Do you close your eyes and think about your life? Do you think about how other people seem to have it all together? Think about where you always thought your life would be by now? I feel bad because I do have many things to be happy about and I am blessed. But sometimes my husband gets in such awful moods, I hate it.  He watches all our money now to the penny, so I could not grab a snack after work with friends and I couldn’t run out to buy a 1/2 gallon of my favorite iced tea, but he had wings 3 times this week.  He doesn’t help me clean and feels like I am asking him to move mountains, if I ask if he fed the cats.  He blames me for being a bad parent if my kids are tired, cranky, leave toys around or the other million silly things kids do. I feel so useless, he just criticizes everything I do.  I worked so hard to make my life how I wanted it, so different then how I was raised. I worked hard, sent myself to college, moved abroad, had a good job.  And now that I am a mother and don’t bring as much to the table, he just seems odd, plus the in laws are here and they put him in a judgemental mood, they judge him and in turn he judges me and they judge and comment about my kids and then he picks on me for that.

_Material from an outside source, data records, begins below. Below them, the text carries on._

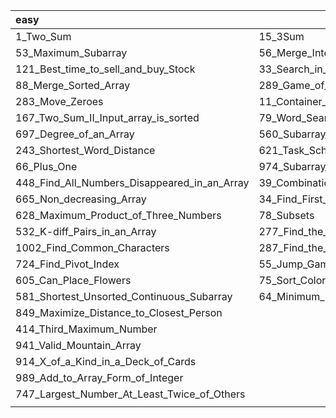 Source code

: | easy                                         | medium                                                     | hard |
| :------------------------------------------- | ---------------------------------------------------------- | ---- |
| 1_Two_Sum                                    | 15_3Sum                                                    |      |
| 53_Maximum_Subarray                          | 56_Merge_Intervals                                         |      |
| 121_Best_time_to_sell_and_buy_Stock          | 33_Search_in_Rotated_Sorted_Array                          |      |
| 88_Merge_Sorted_Array                        | 289_Game_of_Life                                           |      |
| 283_Move_Zeroes                              | 11_Container_With_Most_Water                               |      |
| 167_Two_Sum_II_Input_array_is_sorted         | 79_Word_Search                                             |      |
| 697_Degree_of_an_Array                       | 560_Subarray_Sum_Equals_K                                  |      |
| 243_Shortest_Word_Distance                   | 621_Task_Scheduler                                         |      |
| 66_Plus_One                                  | 974_Subarray_Sums_Divisible_by_K                           |      |
| 448_Find_All_Numbers_Disappeared_in_an_Array | 39_Combination_Sum                                         |      |
| 665_Non_decreasing_Array                     | 34_Find_First_and_Last_Position_of_Element_in_Sorted_Array |      |
| 628_Maximum_Product_of_Three_Numbers         | 78_Subsets                                                 |      |
| 532_K-diff_Pairs_in_an_Array                 | 277_Find_the_Celebrity                                     |      |
| 1002_Find_Common_Characters                  | 287_Find_the_Duplicate_Number                              |      |
| 724_Find_Pivot_Index                         | 55_Jump_Game                                               |      |
| 605_Can_Place_Flowers                        | 75_Sort_Colors                                             |      |
| 581_Shortest_Unsorted_Continuous_Subarray    | 64_Minimum_Path_Sum                                        |      |
| 849_Maximize_Distance_to_Closest_Person      |                                                            |      |
| 414_Third_Maximum_Number                     |                                                            |      |
| 941_Valid_Mountain_Array                     |                                                            |      |
| 914_X_of_a_Kind_in_a_Deck_of_Cards           |                                                            |      |
| 989_Add_to_Array_Form_of_Integer             |                                                            |      |
| 747_Largest_Number_At_Least_Twice_of_Others  |                                                            |      |
|                                              |                                                            |      |



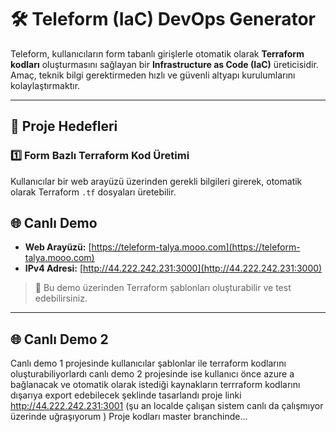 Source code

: # 🛠️ Teleform (IaC) DevOps Generator

Teleform, kullanıcıların form tabanlı girişlerle otomatik olarak **Terraform kodları** oluşturmasını sağlayan bir **Infrastructure as Code (IaC)** üreticisidir. Amaç, teknik bilgi gerektirmeden hızlı ve güvenli altyapı kurulumlarını kolaylaştırmaktır.

---

## 🎯 Proje Hedefleri

### 1️⃣ Form Bazlı Terraform Kod Üretimi
Kullanıcılar bir web arayüzü üzerinden gerekli bilgileri girerek, otomatik olarak Terraform `.tf` dosyaları üretebilir.



## 🌐 Canlı Demo

- **Web Arayüzü:** [https://teleform-talya.mooo.com](https://teleform-talya.mooo.com)
- **IPv4 Adresi:** [http://44.222.242.231:3000](http://44.222.242.231:3000)

> 🚀 Bu demo üzerinden Terraform şablonları oluşturabilir ve test edebilirsiniz.

---
## 🌐 Canlı Demo 2
Canlı demo 1 projesinde kullanıcılar  şablonlar ile terraform kodlarını oluşturabiliyorlardı canlı demo 2 projesinde ise kullanıcı önce azure a bağlanacak ve otomatik olarak istediği kaynakların terrraform kodlarını dışarıya export edebilecek şeklinde tasarlandı 
proje linki  http://44.222.242.231:3001 (şu an localde çalışan sistem canlı da çalışmıyor üzerinde uğraşıyorum )
Proje kodları master branchinde...



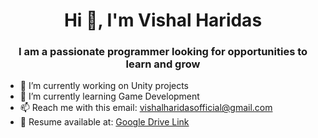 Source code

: <h1 align="center">Hi 👋, I'm Vishal Haridas</h1>  
<h3 align="center">I am a passionate programmer looking for opportunities to learn and grow</h3>

- 🔭 I’m currently working on Unity projects 
- 🌱 I’m currently learning Game Development
- 📫 Reach me with this email: vishalharidasofficial@gmail.com 
- 📄 Resume available at: [Google Drive Link](https://drive.google.com/file/d/1_-ihbVWvVeGqpwPWHFEgpHU7Ncbmm1xw/view?usp=sharing) 
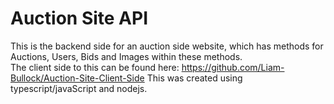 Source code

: # Auction Site API

This is the backend side for an auction side website, which has methods for Auctions, Users, Bids and Images within these methods.\
The client side to this can be found here: https://github.com/Liam-Bullock/Auction-Site-Client-Side
This was created using typescript/javaScript and nodejs.


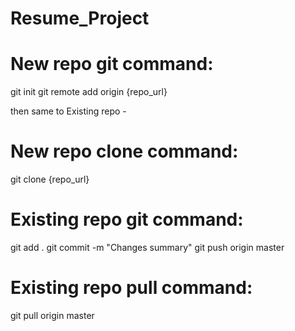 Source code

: # Resume_Project

# New repo git command:
  git init
  git remote add origin {repo_url}
  
  then same to Existing repo -
  
# New repo clone command:
  git clone {repo_url}

# Existing repo git command:
  git add .
  git commit -m "Changes summary"
  git push origin master
  
# Existing repo pull command:
  git pull origin master
 
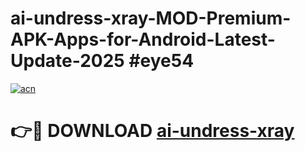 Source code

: # ai-undress-xray-MOD-Premium-APK-Apps-for-Android-Latest-Update-2025 #eye54

[![acn](https://github.com/user-attachments/assets/0f9c940e-d8b0-45ae-aac7-cd30a18b3e1c)](https://app.mediaupload.pro?title=ai-undress-xray&ref=07M)

# 👉🔴 DOWNLOAD [ai-undress-xray](https://app.mediaupload.pro?title=ai-undress-xray&ref=07M)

This is not what I expected.  I think in my mind, I have a picket fence (how cheesy is that?), I’m the mom who moms at lessons talk to and who moms on the PTO want to work with (instead I am the mom no one pays attention too when they are getting all chummy),I make yummy snacks and have a perfect clean house, I have extra income so I can shop sometimes, but still look for bargins.  I meet friends for lunch.  My husband comes home and we chat and have fun walks together and just enjoy ourselves.  We don’t worry about money or having perfect kids.  We just build each other up and support and love each other, not this eggshells existance I have now.  I mean I try so hard to be nice and he just doesn’t get it.  He was never like this and I wish he would admit he’s moody and get meds or something.

My eyes closed, I see the fun and laughter of my friends and the various activites we like to do.  I see friends working things out with their spouses and not worrying and fighting about every little thing every 5 mins.  My spouse has become his money hungry mother and that’s all he thinks about, and it’s just not cool.  I feel lonely and isolated and like I’m not in a fun place.  So I read and I sleep as often as I can, and I hope it will change someday soon.